Another shining beacon of positivity for Party Hard is its use of playing as the irredeemable villain. You must enact the killer’s bloody revenge for story purposes in a low-res, outlandish setting meant for dark humor. You are driven by the plot, not by blind, whiny rage targeted at society as your motivation. The plot (interview with Detective West) needs a dramatization of the Party Hard killings, and you are here to propel the story.
Party Hard does present a fine concept, but it’s victim to redundancies and design oversights. Traps, the most entertaining part of Party Hard by far, don’t demonstrate enough variety. Feeding people to sharks and pandas doesn’t get tiring, yet igniting the same set of speakers, poisoning the same keg, and exploding the same gumball machine across 12 levels does bore. Stage-specific traps play a part of the joy of Party Hard: ending attendants’ lives in cartoonish ways; however, given the nature of some levels, special traps work as the only way to progress in a level.
Killing someone at a party of 40+ will have one person find you and demand for your arrest. When you have an easy, two-in-one trap like pushing a party attendant off the boat, it’s the go-to herd thinner; explosions and poison can only go so far. Playing conservatively, you will camp out at these spots for a while. On top of this all, levels vary in challenge.
One level felt ideal for an introduction to various usable items, though it sat as an utterly easy go at a bunch of party goers in a bus in the middle of Party Hard. The Beach stage presents a very open area where a quick stab follows with some young person calling the cops on you. To beat the level, a local animal attraction needs a steady diet of millennials to assist you. It’s limiting and boring as the rest of the levels feature some space to hide and move.
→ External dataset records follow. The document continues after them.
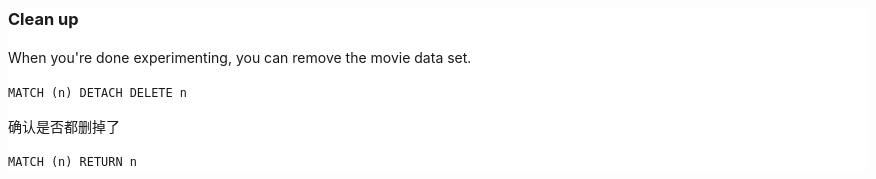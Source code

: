 ### Clean up

When you're done experimenting, you can remove the movie data set.

```cypher
MATCH (n) DETACH DELETE n
```

确认是否都删掉了

```cypher
MATCH (n) RETURN n
```




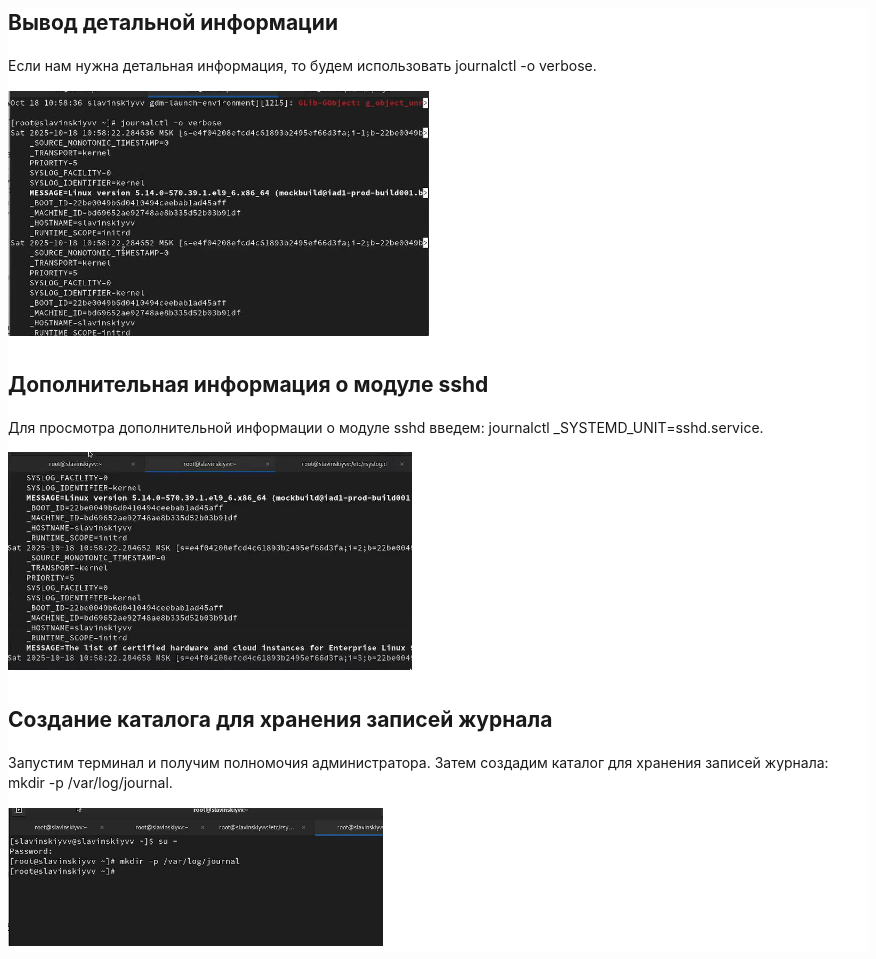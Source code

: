## Вывод детальной информации

Если нам нужна детальная информация, то будем использовать journalctl -o verbose.

![sc25](./image/25.png)

## Дополнительная информация о модуле sshd

Для просмотра дополнительной информации о модуле sshd введем: journalctl _SYSTEMD_UNIT=sshd.service.

![sc26](./image/26.png)

## Создание каталога для хранения записей журнала

Запустим терминал и получим полномочия администратора. Затем создадим каталог для хранения записей журнала: mkdir -p /var/log/journal.

![sc27](./image/27.png)
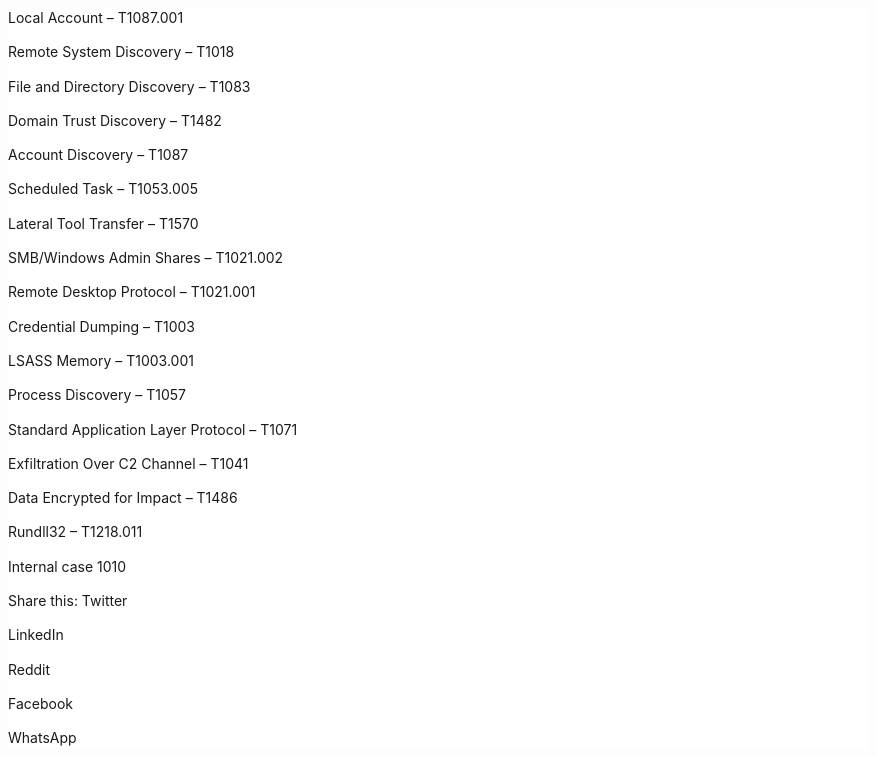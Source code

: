 Local Account – T1087.001

Remote System Discovery – T1018

File and Directory Discovery – T1083

Domain Trust Discovery – T1482

Account Discovery – T1087

Scheduled Task – T1053.005

Lateral Tool Transfer – T1570

SMB/Windows Admin Shares – T1021.002

Remote Desktop Protocol – T1021.001

Credential Dumping – T1003

LSASS Memory – T1003.001

Process Discovery – T1057

Standard Application Layer Protocol – T1071

Exfiltration Over C2 Channel – T1041

Data Encrypted for Impact – T1486

Rundll32 – T1218.011

Internal case 1010

Share this: Twitter

LinkedIn

Reddit

Facebook

WhatsApp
That’s all considering the visuals and environments won’t obstruct your play, which it most certainly will. You will get caught in the environment. Multiple times it’s a guessing game of what you can and cannot cross over. Knowing escaping from authority (Bouncers, Police) plays a larger role later on, tight spaces, such as the College Party level, the too-tiny-to-see-around-people pixels you can’t walk pass provide a bountiful amount of frustration.
A slow and steady approach to murdering the 50+ people proves to be a lengthy exercise with high potential of instant failure. Depth also contributes to the misfortune. The isometric, pixelated view of Party Hard obscures varying heights leading to confusion over if attendants can see you or not. In addition, determining the line of sight for party people, and if they can see over a barrier or not, also sours the experience.
Party Hard falls flat in execution and bores in some cases. It’s a dour middle ground between a playground for murder and a puzzle: too restrictive in weapon / trap choice and infuriating to enjoy completely, and too simple and redundant to boggle the mind. Party Hard is difficult to recommend. It has some challenge to it, but the unintended flaws shove themselves front and center. The combination creates a messy, inconsistent slog, but there’s a Kanye West shutter shades-wearing dancing bear you can call and party with.